Insight

Mengenal Tentang Alat Ukur Multimeter dan Cara Penggunaannya

Mengenal Tentang Alat Ukur Multimeter dan Cara Penggunaannya

Multimeter adalah alat ukur yang digunakan untuk kelistrikan. Kegunaan lain dari alat ini juga untuk mengetahui tegangan listrik, resistansi, dan arus listrik. Adanya alat ini akan memudahkan kita untuk mengetahui aliran listrik yang diukur memiliki masalah atau tidak. Jika terdeteksi ada kesalahan, maka kita dapat segera memperbaikinya untuk mencegah terjadinya korsleting yang memantik kebakaran.

Pada kesempatan kali ini tim Indotrading News akan membahas lebih lanjut mengenai fungsi multimeter dan jenis-jenisnya. Anda juga bisa mendapatkan multimeter dengan harga dan kualitas terbaik di Indotrading.

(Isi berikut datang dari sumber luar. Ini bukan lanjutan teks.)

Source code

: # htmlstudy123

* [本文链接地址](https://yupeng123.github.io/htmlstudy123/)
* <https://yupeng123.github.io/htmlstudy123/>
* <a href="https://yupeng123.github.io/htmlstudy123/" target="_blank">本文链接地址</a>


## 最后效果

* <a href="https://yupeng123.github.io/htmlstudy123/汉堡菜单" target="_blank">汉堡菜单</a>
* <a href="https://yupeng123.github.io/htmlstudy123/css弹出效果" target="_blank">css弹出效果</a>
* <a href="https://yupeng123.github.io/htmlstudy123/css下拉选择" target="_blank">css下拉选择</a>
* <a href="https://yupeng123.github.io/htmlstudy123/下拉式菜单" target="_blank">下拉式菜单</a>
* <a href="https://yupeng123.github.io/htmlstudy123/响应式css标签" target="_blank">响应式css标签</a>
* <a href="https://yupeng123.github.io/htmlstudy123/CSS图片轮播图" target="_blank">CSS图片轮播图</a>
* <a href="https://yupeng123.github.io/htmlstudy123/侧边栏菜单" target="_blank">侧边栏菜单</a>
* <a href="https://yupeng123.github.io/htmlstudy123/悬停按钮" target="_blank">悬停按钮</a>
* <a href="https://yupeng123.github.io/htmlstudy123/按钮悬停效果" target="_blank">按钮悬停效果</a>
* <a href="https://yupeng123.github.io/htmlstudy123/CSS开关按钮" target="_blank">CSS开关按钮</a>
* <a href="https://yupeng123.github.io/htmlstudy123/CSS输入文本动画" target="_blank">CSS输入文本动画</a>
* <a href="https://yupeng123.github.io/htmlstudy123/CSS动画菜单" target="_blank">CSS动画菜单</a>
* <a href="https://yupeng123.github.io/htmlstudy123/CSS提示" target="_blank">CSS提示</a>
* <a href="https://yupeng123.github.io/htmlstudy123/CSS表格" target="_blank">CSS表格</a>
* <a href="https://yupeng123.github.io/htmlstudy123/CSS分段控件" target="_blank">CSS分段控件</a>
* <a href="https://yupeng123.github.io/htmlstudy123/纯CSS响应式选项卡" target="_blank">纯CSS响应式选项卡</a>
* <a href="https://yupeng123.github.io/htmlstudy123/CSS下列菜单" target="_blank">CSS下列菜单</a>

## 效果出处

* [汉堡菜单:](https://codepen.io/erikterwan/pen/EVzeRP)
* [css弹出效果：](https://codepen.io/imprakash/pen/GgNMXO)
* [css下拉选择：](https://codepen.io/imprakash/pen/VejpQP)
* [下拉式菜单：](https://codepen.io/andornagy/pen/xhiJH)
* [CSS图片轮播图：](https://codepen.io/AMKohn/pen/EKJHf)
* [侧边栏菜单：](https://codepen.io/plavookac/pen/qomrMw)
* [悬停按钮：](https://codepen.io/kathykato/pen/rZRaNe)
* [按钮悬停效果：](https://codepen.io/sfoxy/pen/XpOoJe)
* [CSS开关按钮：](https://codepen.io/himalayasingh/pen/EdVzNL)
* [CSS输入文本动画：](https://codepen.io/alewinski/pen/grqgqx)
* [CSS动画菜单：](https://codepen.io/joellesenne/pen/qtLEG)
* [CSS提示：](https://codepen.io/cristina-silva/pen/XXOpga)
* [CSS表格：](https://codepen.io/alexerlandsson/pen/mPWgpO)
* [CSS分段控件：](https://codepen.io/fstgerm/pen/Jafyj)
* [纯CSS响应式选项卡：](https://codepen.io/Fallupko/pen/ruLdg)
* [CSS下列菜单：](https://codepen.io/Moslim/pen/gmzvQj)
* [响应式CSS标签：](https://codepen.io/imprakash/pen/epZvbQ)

Baca Juga: Hasil Lebih Presisi, Inilah 10 Rekomendasi Alat Ukur Ketebalan Terbaik!

Pengertian Multimeter

Multimeter adalah sebuah peralatan khusus yang digunakan untuk mengukur komponen kelistrikan. Mulai dari mengukur hubungan Arus litrik (Ampere), Tegangan listrik (Voltage), Hambatan listrik (Ohm), hingga Resistansi dari suatu rangkaian listrik.

Peran dari alat ini sendiri sangat penting karena dapat mengecek kondisi suatu rangkaian listrik. Kesalahan yang terjadi dalam rangkaian listrik juga dapat diketahui dengan tingkat akurasi yang tinggi. Oleh karena itu, keberadaan alat ini begitu berharga bagi para elektronika. Alat ini juga sangat ringan sehingga mudah untuk dibawa kemana-mana.

Fungsi dan Kegunaan Multimeter

Seperti yang telah diketahui, kegunaan alat ini secara umum adalah untuk mengetahui apakah dalam aliran listrik mengalami masalah atau tidak. Namun, alat ini juga memiliki beberapa fungsi lain, berikut ini pembahasan lebih lanjut tentang fungsi-fungsinya:

  1. Mengukur arus listrik, tegangan listrik, dan hambatan listrik; Arus yang diukur multimeter harus diprediksikan dibawah batas ukur multimeter yang digunakan, tujuannya adalah untuk menghindari kerusakan.
  1. Fungsi Hfe; Fungsi ini digunakan untuk mengetahui penguatan transisitor.
  1. Mengukur nilai kapasitansi; multimeter juga berfungsi untuk mengukur kapasitansi dan ditunjukan oleh jarum meter.
  1. Mengukur frekuensi sinyal; multimeter juga mampu mengukur frekuensi sinyal atau isyarat yang ada pada rangkaian elektronika.

Jenis-Jenis Multimeter

Multimeter terdiri dari dua jenis yaitu multimeter analog dan multimeter digital. Keduanya  memiliki fungsi yang sama, walau ada juga beberapa perbedaan yang signifikan.

1. Analog

Jenis yang pertama adalah mutimeter analog. Ini merupakan jenis multimeter yang menggunakan display ukur dengan tipe jarum penunjuk. Biasanya, cara membaca hasil ukurnya dengan cara melihat jarum penunjuk dan posisi saklar selektor pada posisi batas ukurnya. Adapun perhitungannya dilakukan secara manual.

2. Digital

Kemudian jenis selanjutnya adalah multimeter digital atau disebut juga dengan digital multitester. Jenis ini termasuk ke dalam versi yang lebih modern, karena menggunakan display digital sebagai penampil hasil ukurannya. Kelebihan dari alat ini adalah hasil pengukuranya yang sangat akurat sehingga tidak perlu lagi menghitung antara hasil ukur dan batas ukur. Alat jenis ini juga termasuk yang paling sering digunakan karena penggunaannya lebih mudah.

Komponen-Komponen Multimeter

Setelah membahas tentang fungsi dan jenis dari alat tersebut, berikutnya adalah mengenal bagian atau komponen apa saja yang dalam alat tersebut. Komponen tersebut perlu dipahami agar nantinya memudahkan proses pengukuran.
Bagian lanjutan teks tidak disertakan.